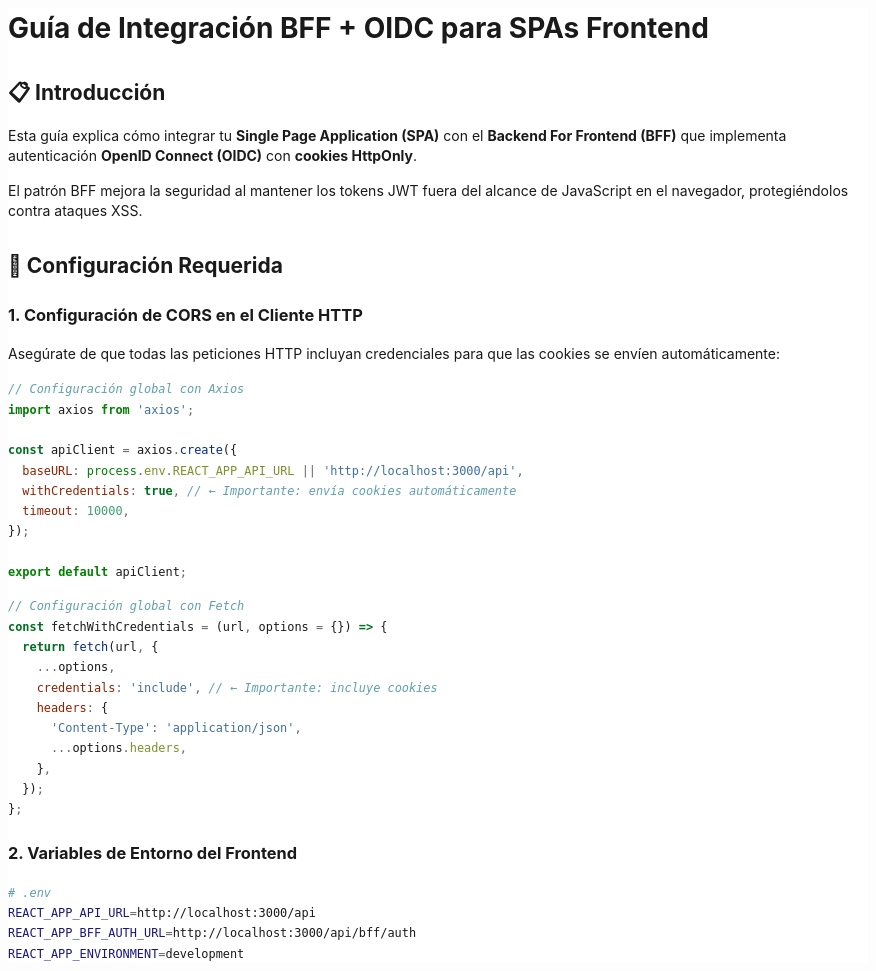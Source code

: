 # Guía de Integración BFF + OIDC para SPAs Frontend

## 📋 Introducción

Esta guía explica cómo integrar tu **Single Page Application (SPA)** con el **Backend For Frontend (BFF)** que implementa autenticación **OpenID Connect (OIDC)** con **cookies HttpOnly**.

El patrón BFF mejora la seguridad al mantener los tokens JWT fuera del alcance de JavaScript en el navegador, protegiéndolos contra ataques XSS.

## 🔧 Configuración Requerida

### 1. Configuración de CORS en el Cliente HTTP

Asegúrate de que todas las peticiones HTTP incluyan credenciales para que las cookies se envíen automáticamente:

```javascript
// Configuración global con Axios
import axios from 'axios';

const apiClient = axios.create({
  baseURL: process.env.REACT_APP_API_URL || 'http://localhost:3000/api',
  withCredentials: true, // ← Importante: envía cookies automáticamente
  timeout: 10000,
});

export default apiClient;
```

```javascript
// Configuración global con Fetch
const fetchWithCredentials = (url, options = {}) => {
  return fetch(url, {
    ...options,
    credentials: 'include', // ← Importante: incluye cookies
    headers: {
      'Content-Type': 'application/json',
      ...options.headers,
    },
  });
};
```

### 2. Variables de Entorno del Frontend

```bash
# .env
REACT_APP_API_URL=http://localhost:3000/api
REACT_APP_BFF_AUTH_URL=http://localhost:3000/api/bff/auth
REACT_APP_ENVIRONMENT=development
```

........

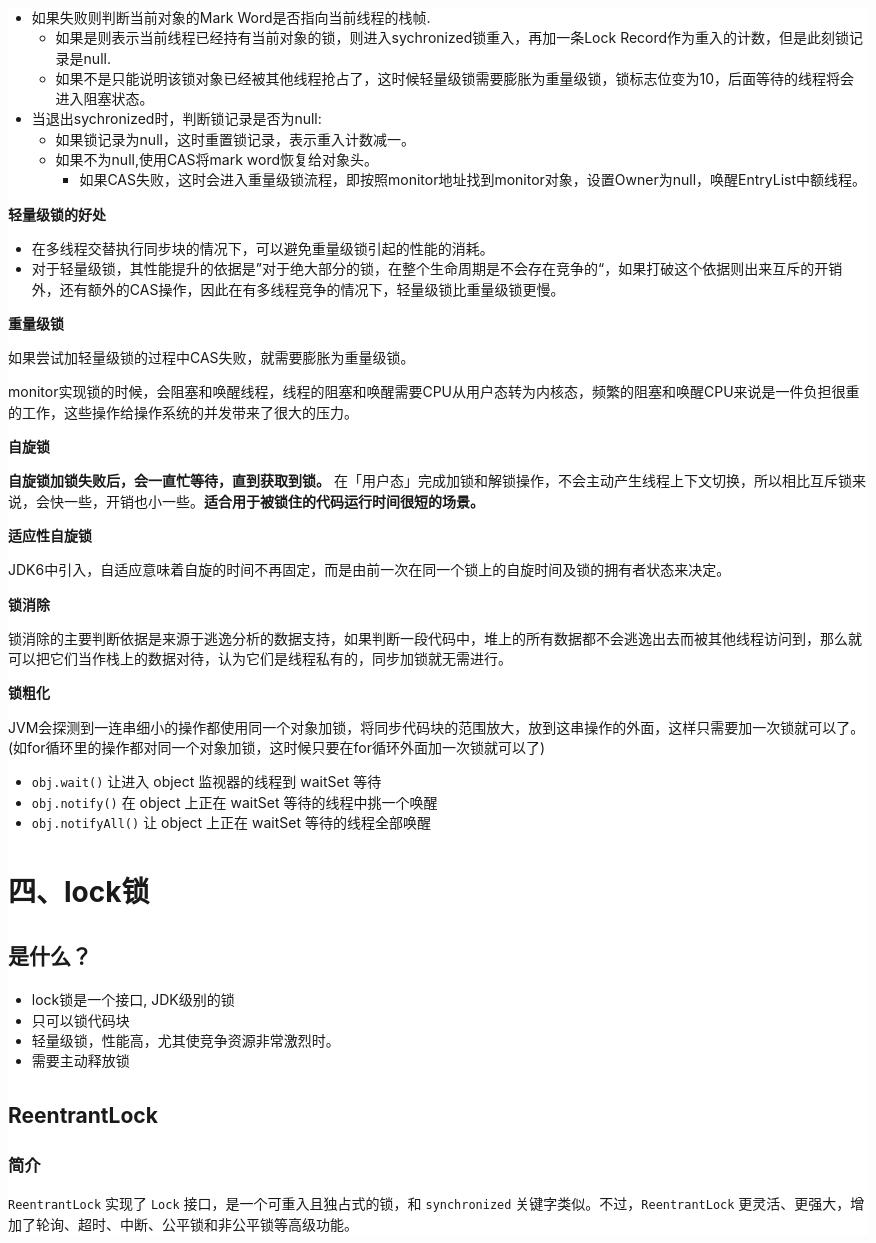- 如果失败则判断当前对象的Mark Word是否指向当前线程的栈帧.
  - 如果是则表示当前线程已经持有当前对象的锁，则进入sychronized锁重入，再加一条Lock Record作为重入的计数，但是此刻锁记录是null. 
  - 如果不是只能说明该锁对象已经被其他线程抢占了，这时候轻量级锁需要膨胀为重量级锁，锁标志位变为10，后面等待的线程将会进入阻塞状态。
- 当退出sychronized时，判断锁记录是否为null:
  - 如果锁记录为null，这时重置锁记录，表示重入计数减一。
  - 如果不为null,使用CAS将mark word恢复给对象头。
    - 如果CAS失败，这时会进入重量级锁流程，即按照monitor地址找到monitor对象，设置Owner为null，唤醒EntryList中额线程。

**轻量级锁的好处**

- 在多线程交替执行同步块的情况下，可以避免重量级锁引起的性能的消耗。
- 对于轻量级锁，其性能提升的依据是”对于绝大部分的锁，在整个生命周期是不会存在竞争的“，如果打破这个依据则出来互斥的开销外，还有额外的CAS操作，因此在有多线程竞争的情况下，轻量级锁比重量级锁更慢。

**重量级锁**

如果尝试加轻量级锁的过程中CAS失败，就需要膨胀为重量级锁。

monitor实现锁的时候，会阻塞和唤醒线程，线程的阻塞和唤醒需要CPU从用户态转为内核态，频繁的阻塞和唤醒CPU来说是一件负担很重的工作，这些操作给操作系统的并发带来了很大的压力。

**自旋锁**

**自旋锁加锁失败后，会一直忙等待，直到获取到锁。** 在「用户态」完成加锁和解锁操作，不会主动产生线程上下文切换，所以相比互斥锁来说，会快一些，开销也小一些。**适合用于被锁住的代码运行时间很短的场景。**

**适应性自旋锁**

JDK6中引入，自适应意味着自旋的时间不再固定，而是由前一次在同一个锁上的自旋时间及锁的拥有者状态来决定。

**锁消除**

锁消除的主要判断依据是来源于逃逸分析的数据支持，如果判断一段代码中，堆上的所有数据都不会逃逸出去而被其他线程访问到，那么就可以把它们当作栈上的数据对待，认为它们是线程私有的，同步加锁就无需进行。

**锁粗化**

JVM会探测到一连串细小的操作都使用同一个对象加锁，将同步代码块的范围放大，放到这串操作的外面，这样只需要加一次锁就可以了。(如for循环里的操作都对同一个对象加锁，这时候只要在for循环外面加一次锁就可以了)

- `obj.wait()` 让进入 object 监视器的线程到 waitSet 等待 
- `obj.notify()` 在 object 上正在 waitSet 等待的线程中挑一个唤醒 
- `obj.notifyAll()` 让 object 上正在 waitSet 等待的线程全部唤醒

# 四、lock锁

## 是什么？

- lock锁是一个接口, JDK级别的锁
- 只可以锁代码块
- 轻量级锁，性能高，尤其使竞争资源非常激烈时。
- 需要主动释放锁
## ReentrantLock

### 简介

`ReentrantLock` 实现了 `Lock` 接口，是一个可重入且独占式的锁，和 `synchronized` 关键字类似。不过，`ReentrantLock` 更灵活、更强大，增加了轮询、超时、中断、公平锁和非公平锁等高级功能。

........

### The task
Give again exactly, and only, the lines above starting at the one with "- 如果CAS失败，这时会进" and ending at the one with "监视器的线程到 waitSet 等待".

### Solved problem
    - 如果CAS失败，这时会进入重量级锁流程，即按照monitor地址找到monitor对象，设置Owner为null，唤醒EntryList中额线程。

**轻量级锁的好处**

- 在多线程交替执行同步块的情况下，可以避免重量级锁引起的性能的消耗。
- 对于轻量级锁，其性能提升的依据是”对于绝大部分的锁，在整个生命周期是不会存在竞争的“，如果打破这个依据则出来互斥的开销外，还有额外的CAS操作，因此在有多线程竞争的情况下，轻量级锁比重量级锁更慢。

**重量级锁**

如果尝试加轻量级锁的过程中CAS失败，就需要膨胀为重量级锁。

monitor实现锁的时候，会阻塞和唤醒线程，线程的阻塞和唤醒需要CPU从用户态转为内核态，频繁的阻塞和唤醒CPU来说是一件负担很重的工作，这些操作给操作系统的并发带来了很大的压力。

**自旋锁**

**自旋锁加锁失败后，会一直忙等待，直到获取到锁。** 在「用户态」完成加锁和解锁操作，不会主动产生线程上下文切换，所以相比互斥锁来说，会快一些，开销也小一些。**适合用于被锁住的代码运行时间很短的场景。**

**适应性自旋锁**

JDK6中引入，自适应意味着自旋的时间不再固定，而是由前一次在同一个锁上的自旋时间及锁的拥有者状态来决定。

**锁消除**

锁消除的主要判断依据是来源于逃逸分析的数据支持，如果判断一段代码中，堆上的所有数据都不会逃逸出去而被其他线程访问到，那么就可以把它们当作栈上的数据对待，认为它们是线程私有的，同步加锁就无需进行。

**锁粗化**

JVM会探测到一连串细小的操作都使用同一个对象加锁，将同步代码块的范围放大，放到这串操作的外面，这样只需要加一次锁就可以了。(如for循环里的操作都对同一个对象加锁，这时候只要在for循环外面加一次锁就可以了)

- `obj.wait()` 让进入 object 监视器的线程到 waitSet 等待 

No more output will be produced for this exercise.